§ **Task to complete**: Only the line containing "## Acknowledgments" and the lines after it, up to the end of the listing, should be written out, each exactly as given.

§ **Data shown**:

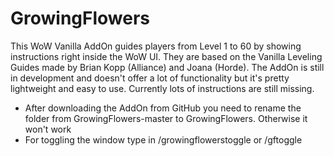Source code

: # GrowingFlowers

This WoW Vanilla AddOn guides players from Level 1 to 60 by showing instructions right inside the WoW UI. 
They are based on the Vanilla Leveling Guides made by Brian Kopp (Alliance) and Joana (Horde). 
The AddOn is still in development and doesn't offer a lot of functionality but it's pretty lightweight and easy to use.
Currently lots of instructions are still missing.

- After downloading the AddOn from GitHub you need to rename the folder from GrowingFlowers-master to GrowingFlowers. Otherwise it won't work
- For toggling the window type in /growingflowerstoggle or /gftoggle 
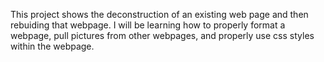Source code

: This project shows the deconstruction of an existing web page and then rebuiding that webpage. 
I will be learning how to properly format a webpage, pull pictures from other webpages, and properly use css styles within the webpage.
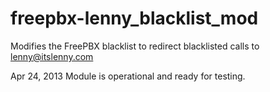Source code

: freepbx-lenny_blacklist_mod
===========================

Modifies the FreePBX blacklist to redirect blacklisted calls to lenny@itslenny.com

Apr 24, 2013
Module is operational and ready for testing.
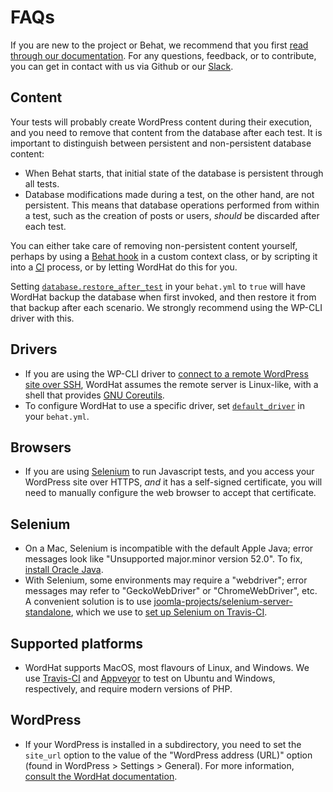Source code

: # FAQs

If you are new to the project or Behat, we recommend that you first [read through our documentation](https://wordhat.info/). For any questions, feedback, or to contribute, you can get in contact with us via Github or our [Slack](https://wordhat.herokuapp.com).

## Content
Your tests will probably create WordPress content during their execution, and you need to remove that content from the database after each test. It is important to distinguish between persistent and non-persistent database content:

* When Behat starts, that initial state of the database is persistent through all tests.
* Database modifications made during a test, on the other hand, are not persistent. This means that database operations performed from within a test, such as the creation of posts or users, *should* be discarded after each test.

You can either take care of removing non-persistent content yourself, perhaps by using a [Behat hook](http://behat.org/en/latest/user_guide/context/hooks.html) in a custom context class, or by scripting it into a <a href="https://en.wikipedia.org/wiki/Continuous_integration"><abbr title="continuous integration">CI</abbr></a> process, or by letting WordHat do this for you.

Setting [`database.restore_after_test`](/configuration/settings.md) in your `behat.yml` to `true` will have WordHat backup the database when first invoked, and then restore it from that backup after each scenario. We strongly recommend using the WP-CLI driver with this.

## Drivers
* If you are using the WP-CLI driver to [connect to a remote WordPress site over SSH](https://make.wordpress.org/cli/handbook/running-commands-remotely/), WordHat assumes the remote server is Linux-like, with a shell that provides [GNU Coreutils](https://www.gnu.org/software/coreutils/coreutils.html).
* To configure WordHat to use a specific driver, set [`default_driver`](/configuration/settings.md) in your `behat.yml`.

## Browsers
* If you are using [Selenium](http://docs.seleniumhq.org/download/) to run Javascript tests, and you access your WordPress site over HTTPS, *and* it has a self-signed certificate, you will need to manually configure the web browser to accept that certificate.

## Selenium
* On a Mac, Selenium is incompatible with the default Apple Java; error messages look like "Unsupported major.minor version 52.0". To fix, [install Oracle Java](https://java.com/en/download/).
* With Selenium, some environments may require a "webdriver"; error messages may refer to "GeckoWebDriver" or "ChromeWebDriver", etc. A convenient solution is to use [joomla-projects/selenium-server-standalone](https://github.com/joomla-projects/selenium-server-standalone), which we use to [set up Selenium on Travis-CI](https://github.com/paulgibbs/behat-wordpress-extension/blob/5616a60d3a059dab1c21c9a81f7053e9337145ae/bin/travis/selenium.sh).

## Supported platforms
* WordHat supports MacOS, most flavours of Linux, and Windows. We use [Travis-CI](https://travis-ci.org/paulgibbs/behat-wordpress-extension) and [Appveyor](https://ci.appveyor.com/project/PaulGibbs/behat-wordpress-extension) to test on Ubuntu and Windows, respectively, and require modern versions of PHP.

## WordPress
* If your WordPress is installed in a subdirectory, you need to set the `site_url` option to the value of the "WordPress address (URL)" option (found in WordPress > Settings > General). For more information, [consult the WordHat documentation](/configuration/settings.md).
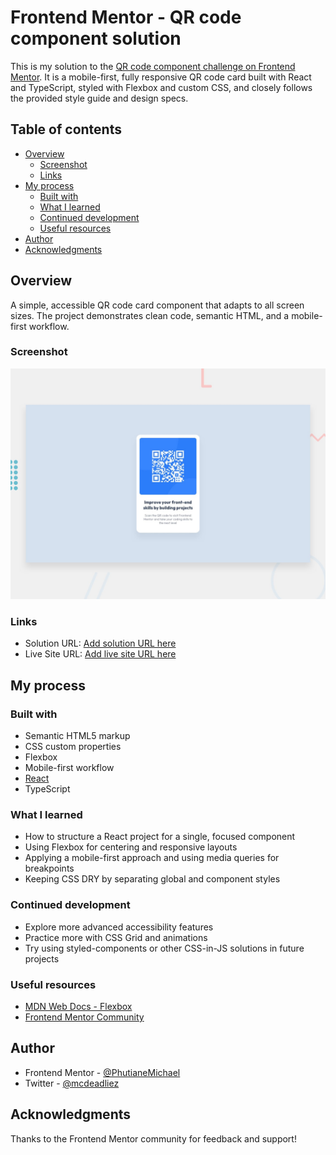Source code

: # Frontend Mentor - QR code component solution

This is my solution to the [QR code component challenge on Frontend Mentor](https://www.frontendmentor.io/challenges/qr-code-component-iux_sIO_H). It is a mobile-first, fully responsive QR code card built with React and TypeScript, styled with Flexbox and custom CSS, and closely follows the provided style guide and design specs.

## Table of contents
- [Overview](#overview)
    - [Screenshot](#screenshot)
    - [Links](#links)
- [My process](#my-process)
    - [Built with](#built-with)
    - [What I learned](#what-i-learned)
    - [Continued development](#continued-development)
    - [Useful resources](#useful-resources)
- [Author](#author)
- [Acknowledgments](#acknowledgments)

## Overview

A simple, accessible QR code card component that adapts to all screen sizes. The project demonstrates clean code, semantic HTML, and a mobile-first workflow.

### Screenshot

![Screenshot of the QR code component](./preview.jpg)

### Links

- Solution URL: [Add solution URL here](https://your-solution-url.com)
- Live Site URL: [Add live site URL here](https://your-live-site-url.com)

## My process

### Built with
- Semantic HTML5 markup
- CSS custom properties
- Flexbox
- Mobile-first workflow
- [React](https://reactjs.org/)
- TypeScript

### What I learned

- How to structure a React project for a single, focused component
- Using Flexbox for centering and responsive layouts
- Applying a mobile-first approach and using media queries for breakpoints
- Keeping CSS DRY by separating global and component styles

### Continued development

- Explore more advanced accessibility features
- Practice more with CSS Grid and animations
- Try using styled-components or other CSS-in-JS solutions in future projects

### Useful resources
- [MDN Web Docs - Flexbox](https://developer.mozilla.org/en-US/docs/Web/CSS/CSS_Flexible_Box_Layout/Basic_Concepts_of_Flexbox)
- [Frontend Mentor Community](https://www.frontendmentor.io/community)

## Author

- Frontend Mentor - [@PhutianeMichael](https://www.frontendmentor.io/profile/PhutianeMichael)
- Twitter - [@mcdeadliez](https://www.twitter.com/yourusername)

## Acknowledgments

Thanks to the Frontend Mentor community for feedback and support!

§ **Response area**:
## Acknowledgments

Thanks to the Frontend Mentor community for feedback and support!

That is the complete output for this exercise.